Tang Kwok Hin, mixed media artist, independent curator and writer, was born in 1983. Raised in Hong Kong, he received his Master of Fine Arts from the Chinese University of Hong Kong in 2008 and Bachelor of Arts (major in Fine Arts) in 2006. Tang embarked on his artistic path driven by persistent queries about his native background. He soon began exploring the origins of existence and intimate aesthetics, both inseparably connected aspects of the course and experiences of his life. He often appropriates and reconstructs daily and personal contexts to narrate hidden stories in life across themes of growth, inheritance, freedom, capitalism, consumerism, nature, politics and norms to communicate his concerns towards people and surroundings. His works are widely exhibited in local and international exhibitions.

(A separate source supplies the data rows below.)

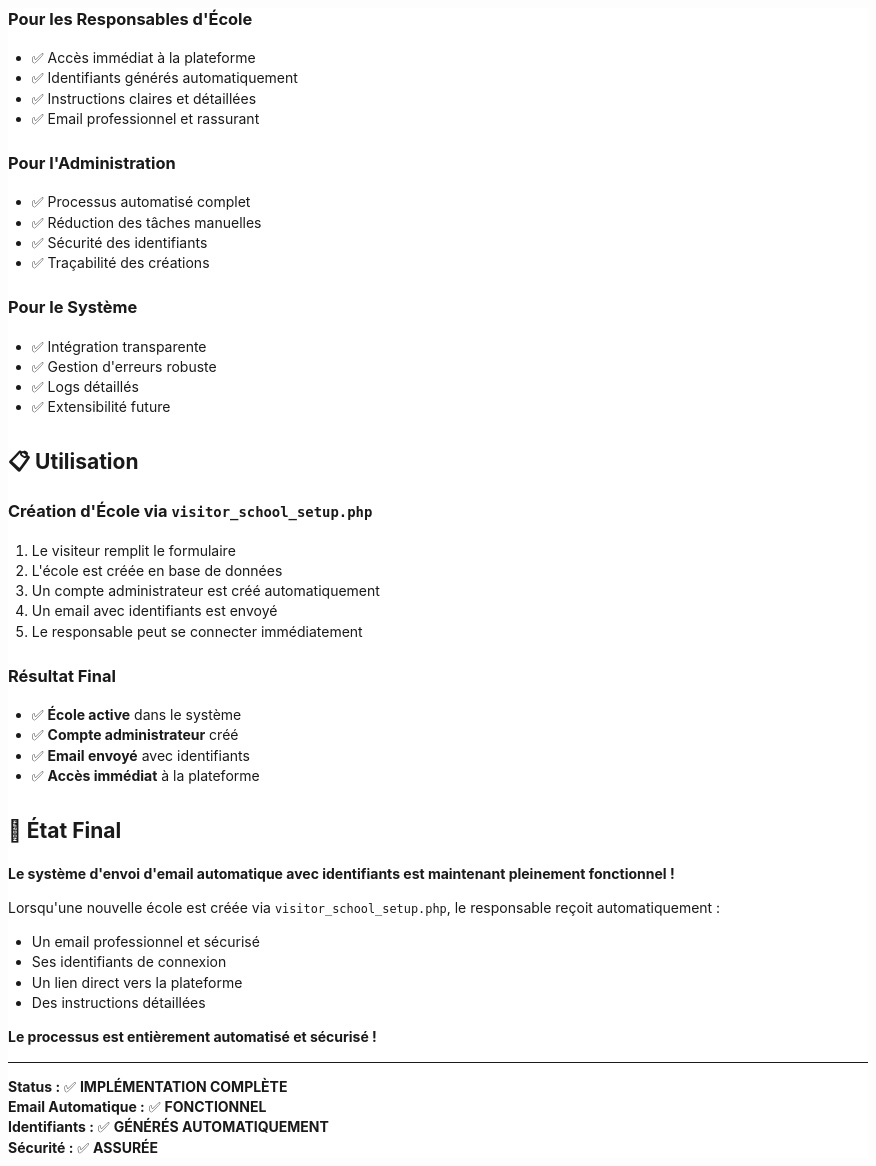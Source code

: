 ### **Pour les Responsables d'École**
- ✅ Accès immédiat à la plateforme
- ✅ Identifiants générés automatiquement
- ✅ Instructions claires et détaillées
- ✅ Email professionnel et rassurant

### **Pour l'Administration**
- ✅ Processus automatisé complet
- ✅ Réduction des tâches manuelles
- ✅ Sécurité des identifiants
- ✅ Traçabilité des créations

### **Pour le Système**
- ✅ Intégration transparente
- ✅ Gestion d'erreurs robuste
- ✅ Logs détaillés
- ✅ Extensibilité future

## 📋 Utilisation

### **Création d'École via `visitor_school_setup.php`**
1. Le visiteur remplit le formulaire
2. L'école est créée en base de données
3. Un compte administrateur est créé automatiquement
4. Un email avec identifiants est envoyé
5. Le responsable peut se connecter immédiatement

### **Résultat Final**
- ✅ **École active** dans le système
- ✅ **Compte administrateur** créé
- ✅ **Email envoyé** avec identifiants
- ✅ **Accès immédiat** à la plateforme

## 🎉 État Final

**Le système d'envoi d'email automatique avec identifiants est maintenant pleinement fonctionnel !**

Lorsqu'une nouvelle école est créée via `visitor_school_setup.php`, le responsable reçoit automatiquement :
- Un email professionnel et sécurisé
- Ses identifiants de connexion
- Un lien direct vers la plateforme
- Des instructions détaillées

**Le processus est entièrement automatisé et sécurisé !**

---

**Status :** ✅ **IMPLÉMENTATION COMPLÈTE**  
**Email Automatique :** ✅ **FONCTIONNEL**  
**Identifiants :** ✅ **GÉNÉRÉS AUTOMATIQUEMENT**  
**Sécurité :** ✅ **ASSURÉE**
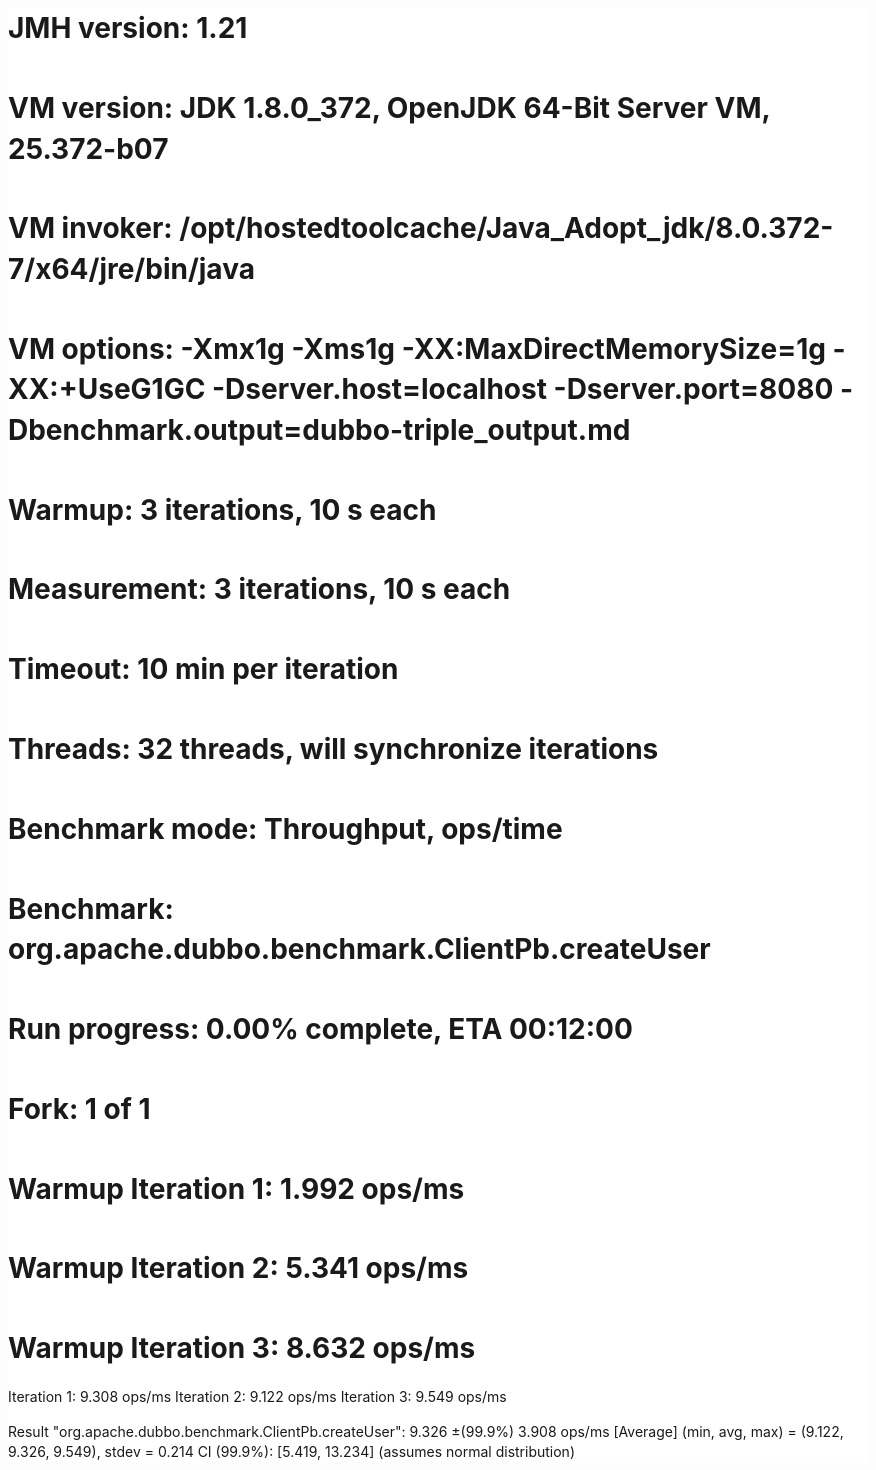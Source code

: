 # JMH version: 1.21
# VM version: JDK 1.8.0_372, OpenJDK 64-Bit Server VM, 25.372-b07
# VM invoker: /opt/hostedtoolcache/Java_Adopt_jdk/8.0.372-7/x64/jre/bin/java
# VM options: -Xmx1g -Xms1g -XX:MaxDirectMemorySize=1g -XX:+UseG1GC -Dserver.host=localhost -Dserver.port=8080 -Dbenchmark.output=dubbo-triple_output.md
# Warmup: 3 iterations, 10 s each
# Measurement: 3 iterations, 10 s each
# Timeout: 10 min per iteration
# Threads: 32 threads, will synchronize iterations
# Benchmark mode: Throughput, ops/time
# Benchmark: org.apache.dubbo.benchmark.ClientPb.createUser

# Run progress: 0.00% complete, ETA 00:12:00
# Fork: 1 of 1
# Warmup Iteration   1: 1.992 ops/ms
# Warmup Iteration   2: 5.341 ops/ms
# Warmup Iteration   3: 8.632 ops/ms
Iteration   1: 9.308 ops/ms
Iteration   2: 9.122 ops/ms
Iteration   3: 9.549 ops/ms


Result "org.apache.dubbo.benchmark.ClientPb.createUser":
  9.326 ±(99.9%) 3.908 ops/ms [Average]
  (min, avg, max) = (9.122, 9.326, 9.549), stdev = 0.214
  CI (99.9%): [5.419, 13.234] (assumes normal distribution)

He was awarded the first prize at the Hong Kong Contemporary Art Biennial 2009; selected by Sovereign Asian Art Prize 2010, 2011 and 2014; awarded a Young Artist Award by Hong Kong Arts Development Awards 2010; granted by Asian Cultural Council in 2013. Collectors of his art include the Hong Kong Museum of Art, the Hong Kong Heritage Museum, Deutsche Bank, Amelia Johnson Contemporary and private collections throughout the United States, United Kingdom, Australia, Singapore, Austria, Taiwan, Hong Kong, etc.